AOL supports two protocols for sending and receiving IM messages. OSCAR, which is supposedly proprietary but has been reverse-engineered, and TOC, which is supposedly open but whose documentation requires reverse-engineering. Our lab uses TOC, primarily because all of the messages exchanged between the client and server are encoded as simple ASCII text. This makes it possible to communicate with the server using little more than the equivalent of println and nextLine methods as explained below.

The materials for the lab attached to this page address the inadequacy of the official TOC documentation by providing clear descriptions of the features of TOC required to implement a simple client.

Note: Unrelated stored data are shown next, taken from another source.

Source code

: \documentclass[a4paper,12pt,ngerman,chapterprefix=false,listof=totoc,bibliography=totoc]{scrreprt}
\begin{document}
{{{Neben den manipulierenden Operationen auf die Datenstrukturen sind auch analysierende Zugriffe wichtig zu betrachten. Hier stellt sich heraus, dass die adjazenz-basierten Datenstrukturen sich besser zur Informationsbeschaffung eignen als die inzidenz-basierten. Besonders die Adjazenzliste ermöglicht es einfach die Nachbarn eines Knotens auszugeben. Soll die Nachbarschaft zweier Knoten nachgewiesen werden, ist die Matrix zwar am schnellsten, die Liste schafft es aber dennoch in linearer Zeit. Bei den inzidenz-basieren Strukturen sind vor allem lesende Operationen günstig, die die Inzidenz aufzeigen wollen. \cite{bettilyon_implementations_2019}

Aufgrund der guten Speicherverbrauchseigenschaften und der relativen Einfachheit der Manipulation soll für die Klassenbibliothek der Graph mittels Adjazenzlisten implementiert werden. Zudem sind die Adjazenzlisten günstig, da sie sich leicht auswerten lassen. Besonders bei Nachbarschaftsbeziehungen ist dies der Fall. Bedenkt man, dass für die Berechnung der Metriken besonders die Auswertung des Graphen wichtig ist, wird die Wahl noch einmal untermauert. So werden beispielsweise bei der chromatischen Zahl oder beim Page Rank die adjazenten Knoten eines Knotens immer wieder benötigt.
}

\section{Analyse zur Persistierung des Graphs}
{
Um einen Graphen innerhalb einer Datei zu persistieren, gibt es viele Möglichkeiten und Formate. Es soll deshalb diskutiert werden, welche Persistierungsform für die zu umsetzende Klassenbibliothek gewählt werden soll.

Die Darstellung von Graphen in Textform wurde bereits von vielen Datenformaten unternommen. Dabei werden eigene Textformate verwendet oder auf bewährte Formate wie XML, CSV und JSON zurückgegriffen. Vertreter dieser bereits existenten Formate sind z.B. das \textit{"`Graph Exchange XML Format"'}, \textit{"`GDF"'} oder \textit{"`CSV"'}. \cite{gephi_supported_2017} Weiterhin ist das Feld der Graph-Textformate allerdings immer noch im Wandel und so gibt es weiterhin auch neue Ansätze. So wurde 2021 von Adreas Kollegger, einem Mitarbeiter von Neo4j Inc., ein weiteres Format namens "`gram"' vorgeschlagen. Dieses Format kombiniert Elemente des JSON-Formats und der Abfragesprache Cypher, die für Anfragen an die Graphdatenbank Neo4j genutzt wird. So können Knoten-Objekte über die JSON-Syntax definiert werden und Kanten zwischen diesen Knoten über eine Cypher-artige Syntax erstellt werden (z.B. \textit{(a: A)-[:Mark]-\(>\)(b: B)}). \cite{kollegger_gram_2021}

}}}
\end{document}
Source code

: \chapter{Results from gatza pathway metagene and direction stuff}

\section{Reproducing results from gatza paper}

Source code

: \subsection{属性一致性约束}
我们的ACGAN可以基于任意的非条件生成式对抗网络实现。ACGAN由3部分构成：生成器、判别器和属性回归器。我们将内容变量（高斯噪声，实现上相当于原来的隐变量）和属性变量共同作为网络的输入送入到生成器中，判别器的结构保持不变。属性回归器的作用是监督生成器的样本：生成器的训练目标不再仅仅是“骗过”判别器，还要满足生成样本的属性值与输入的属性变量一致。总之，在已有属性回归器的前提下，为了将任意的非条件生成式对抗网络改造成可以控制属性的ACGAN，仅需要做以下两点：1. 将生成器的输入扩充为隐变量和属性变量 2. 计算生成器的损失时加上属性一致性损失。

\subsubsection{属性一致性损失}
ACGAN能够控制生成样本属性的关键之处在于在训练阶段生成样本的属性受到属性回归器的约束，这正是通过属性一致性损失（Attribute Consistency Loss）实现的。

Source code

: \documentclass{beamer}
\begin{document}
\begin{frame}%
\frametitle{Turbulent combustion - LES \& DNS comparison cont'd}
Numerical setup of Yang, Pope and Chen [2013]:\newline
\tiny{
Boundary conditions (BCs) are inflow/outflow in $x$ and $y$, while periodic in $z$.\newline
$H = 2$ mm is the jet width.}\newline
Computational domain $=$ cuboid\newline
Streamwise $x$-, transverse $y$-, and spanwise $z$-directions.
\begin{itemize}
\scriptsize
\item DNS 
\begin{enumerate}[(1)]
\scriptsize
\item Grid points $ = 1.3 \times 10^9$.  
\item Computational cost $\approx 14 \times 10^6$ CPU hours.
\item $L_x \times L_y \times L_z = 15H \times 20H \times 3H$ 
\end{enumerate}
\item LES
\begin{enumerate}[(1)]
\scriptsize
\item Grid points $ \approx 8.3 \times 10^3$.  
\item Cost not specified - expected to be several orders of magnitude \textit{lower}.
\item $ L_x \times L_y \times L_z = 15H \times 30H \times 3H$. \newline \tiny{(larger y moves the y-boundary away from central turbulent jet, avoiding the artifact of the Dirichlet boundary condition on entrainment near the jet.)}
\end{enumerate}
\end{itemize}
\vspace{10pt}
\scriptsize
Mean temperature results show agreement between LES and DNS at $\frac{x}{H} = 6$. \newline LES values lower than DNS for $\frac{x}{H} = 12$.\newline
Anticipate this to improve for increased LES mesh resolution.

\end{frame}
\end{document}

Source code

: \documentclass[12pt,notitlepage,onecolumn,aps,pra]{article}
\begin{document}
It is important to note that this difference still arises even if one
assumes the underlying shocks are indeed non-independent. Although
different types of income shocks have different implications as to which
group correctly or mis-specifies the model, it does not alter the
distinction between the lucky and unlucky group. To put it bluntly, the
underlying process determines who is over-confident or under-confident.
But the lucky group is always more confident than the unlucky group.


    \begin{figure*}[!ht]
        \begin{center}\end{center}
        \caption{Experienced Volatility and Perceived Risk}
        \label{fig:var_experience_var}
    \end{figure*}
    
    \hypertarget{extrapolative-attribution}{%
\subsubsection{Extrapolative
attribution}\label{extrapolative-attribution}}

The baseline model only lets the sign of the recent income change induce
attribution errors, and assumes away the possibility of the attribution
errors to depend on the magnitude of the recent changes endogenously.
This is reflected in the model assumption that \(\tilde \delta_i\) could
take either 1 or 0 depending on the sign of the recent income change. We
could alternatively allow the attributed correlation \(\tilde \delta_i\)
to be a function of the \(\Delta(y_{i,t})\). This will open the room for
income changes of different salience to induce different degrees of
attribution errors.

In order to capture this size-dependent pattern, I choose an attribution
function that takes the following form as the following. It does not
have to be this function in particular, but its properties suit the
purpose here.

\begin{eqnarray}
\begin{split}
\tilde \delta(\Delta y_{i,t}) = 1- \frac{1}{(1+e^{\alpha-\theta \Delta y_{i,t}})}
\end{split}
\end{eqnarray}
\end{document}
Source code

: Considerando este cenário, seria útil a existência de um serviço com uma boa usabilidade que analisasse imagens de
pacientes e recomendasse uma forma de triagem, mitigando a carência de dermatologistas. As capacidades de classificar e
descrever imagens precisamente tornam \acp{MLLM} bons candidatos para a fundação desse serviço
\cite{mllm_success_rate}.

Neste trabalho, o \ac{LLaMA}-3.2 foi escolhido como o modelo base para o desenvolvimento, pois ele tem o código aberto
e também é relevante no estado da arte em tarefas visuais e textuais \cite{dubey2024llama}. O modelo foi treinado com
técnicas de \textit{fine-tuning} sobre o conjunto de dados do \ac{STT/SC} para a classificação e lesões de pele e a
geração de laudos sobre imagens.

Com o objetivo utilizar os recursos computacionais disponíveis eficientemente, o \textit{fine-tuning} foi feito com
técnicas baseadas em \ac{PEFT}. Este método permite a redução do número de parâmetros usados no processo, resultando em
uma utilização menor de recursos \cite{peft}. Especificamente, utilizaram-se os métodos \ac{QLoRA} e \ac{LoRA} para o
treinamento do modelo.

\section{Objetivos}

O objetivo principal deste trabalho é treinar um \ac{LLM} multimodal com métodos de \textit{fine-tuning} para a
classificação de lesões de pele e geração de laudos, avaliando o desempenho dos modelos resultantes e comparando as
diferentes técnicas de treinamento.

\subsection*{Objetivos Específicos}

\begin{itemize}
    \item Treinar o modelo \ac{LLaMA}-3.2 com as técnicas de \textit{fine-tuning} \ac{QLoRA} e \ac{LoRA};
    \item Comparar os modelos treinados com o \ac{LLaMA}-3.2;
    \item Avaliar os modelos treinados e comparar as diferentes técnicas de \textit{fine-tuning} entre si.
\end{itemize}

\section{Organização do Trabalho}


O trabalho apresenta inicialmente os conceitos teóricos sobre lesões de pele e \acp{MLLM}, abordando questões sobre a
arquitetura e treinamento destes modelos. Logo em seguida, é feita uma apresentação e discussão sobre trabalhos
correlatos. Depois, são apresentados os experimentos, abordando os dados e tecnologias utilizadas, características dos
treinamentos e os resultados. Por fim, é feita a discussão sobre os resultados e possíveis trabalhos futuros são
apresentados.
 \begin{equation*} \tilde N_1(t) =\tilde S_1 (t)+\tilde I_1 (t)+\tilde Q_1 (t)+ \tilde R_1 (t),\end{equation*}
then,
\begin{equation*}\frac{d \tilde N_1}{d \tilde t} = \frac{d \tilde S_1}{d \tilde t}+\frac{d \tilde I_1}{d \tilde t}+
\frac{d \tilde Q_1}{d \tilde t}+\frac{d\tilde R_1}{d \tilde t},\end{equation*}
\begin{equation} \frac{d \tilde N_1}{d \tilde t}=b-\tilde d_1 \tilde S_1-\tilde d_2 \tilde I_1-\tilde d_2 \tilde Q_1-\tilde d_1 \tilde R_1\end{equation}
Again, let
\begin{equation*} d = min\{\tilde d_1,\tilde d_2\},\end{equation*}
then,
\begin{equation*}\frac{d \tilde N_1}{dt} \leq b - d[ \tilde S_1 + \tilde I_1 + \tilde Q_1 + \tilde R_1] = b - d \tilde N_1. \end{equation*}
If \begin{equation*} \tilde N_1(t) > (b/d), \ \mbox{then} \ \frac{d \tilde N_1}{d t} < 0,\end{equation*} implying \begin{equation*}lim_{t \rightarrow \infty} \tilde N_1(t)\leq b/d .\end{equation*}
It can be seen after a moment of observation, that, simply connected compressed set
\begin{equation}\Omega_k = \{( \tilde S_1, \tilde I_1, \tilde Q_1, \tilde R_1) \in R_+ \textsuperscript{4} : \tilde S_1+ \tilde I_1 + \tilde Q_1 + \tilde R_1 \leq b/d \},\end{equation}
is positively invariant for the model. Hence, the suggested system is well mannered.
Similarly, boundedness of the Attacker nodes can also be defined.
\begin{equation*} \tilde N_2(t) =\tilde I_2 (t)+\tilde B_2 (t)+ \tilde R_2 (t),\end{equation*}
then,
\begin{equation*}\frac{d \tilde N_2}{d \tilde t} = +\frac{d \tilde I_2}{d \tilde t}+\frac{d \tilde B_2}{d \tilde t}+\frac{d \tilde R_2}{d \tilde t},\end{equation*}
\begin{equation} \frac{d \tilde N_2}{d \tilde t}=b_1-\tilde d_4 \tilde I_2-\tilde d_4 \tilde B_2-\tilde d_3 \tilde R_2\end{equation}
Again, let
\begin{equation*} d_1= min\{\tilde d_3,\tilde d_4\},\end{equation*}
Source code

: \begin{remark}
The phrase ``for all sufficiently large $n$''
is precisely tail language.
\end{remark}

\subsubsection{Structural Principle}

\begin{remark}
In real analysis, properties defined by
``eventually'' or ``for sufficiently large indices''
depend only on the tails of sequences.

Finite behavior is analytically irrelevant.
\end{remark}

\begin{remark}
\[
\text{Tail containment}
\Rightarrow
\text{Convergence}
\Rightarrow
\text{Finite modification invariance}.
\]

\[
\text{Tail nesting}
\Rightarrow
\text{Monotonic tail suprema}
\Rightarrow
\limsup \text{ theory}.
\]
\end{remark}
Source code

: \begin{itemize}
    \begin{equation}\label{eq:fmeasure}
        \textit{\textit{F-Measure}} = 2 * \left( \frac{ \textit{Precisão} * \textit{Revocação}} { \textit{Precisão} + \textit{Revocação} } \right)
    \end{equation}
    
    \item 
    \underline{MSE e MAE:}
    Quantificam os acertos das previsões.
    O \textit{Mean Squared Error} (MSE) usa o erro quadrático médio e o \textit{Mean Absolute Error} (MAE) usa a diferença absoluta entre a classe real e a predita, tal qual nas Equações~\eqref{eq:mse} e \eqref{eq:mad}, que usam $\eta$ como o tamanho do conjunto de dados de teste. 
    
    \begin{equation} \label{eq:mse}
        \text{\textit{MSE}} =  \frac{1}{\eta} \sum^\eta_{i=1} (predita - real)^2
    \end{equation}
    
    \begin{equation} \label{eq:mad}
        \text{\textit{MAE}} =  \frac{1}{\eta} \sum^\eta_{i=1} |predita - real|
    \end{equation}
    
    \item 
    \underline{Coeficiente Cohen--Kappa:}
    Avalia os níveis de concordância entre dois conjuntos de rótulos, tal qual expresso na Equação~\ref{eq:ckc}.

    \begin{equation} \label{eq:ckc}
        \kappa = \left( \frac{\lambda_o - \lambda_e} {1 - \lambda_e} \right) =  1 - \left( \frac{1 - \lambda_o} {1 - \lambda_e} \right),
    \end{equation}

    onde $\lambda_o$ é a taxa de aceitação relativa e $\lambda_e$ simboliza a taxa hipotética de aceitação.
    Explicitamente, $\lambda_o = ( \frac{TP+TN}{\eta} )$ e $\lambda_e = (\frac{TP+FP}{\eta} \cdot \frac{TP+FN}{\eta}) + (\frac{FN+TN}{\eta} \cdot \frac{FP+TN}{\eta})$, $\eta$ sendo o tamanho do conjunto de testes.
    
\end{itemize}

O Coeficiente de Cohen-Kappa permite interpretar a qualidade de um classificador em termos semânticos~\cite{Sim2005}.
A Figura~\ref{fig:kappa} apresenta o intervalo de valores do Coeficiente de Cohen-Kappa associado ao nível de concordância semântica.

We will not repeat all of those details here, but will give a few examples to enable the reader to appreciate the kind of string processing students must do to complete the lab.

Sending IM messages using TOC is extremely simple. One simply sends the server a string with three components: 1) the code "toc2_send_im", 2) the screen name for the recipient, and 3) the text of the message surrounded by quotes. These components are separated from one another by spaces. Thus, if a user types "Hi there" in a chat window, the message actually sent to the server might look like

toc2_send_im thommurtagh "Hi there"

The server can send messages of several varieties to the client. The first field in each such message identifies its type. For this assignment, we focused on IM_IN2 messages (used to deliver chat message) and UPDATE_BUDDY2 messages (used to inform a user that one of his or her buddies has come online or gone offline). When the server sends a message to the client, the field of the message are separated using colons. For example, the message the server would send to the recipient of the "Hi there" message might look like

IM_IN2:SweetDreamer:F:F:Hi there

This example message suggests the first form of string processing required in this lab. The students must use indexOf and substring to find the separating colons and extract important components of incoming messages such as the screen name of a message's sender (SweetDreamer) and the actual contents of the message. In addition, the messages sent by standard IM clients use HTML tags to specify how messages should be displayed. The students have to write loops to remove the HTML tags so that they can display the incoming message as plain text.

Support for Network Access

AOL requires that TOC commands be exchanged between the client and server using FLAP, another AOL specific protocol implemented using TCP. We provide our students with a pre-defined FLAPConnection class to simplify access to the AOL server. FLAPConnection provides the ability to send and receive text strings through the network without knowing anything about TCP, sockets, etc.

Using FLAPConnection to send and receive message is very simple. The interface of the class is patterned after the System.out.println method and the nextLine method of the standard Scanner class. Thus, if "toAOL" is a variable that refers to a FLAPConnection, the student can send a message by executing a statement of the form

toAOL.out.printPacket( message_text );
and can receive text from the server by executing
String message = toAOL.in.nextPacket();
Through their introduction to GUI programming, our students are comfortable writing event-handling methods. The FLAPConnection class takes advantage of this by defining an event that is triggered whenever a message arrives from the AOL server. This makes it possible to implement the client without defining a separate Thread.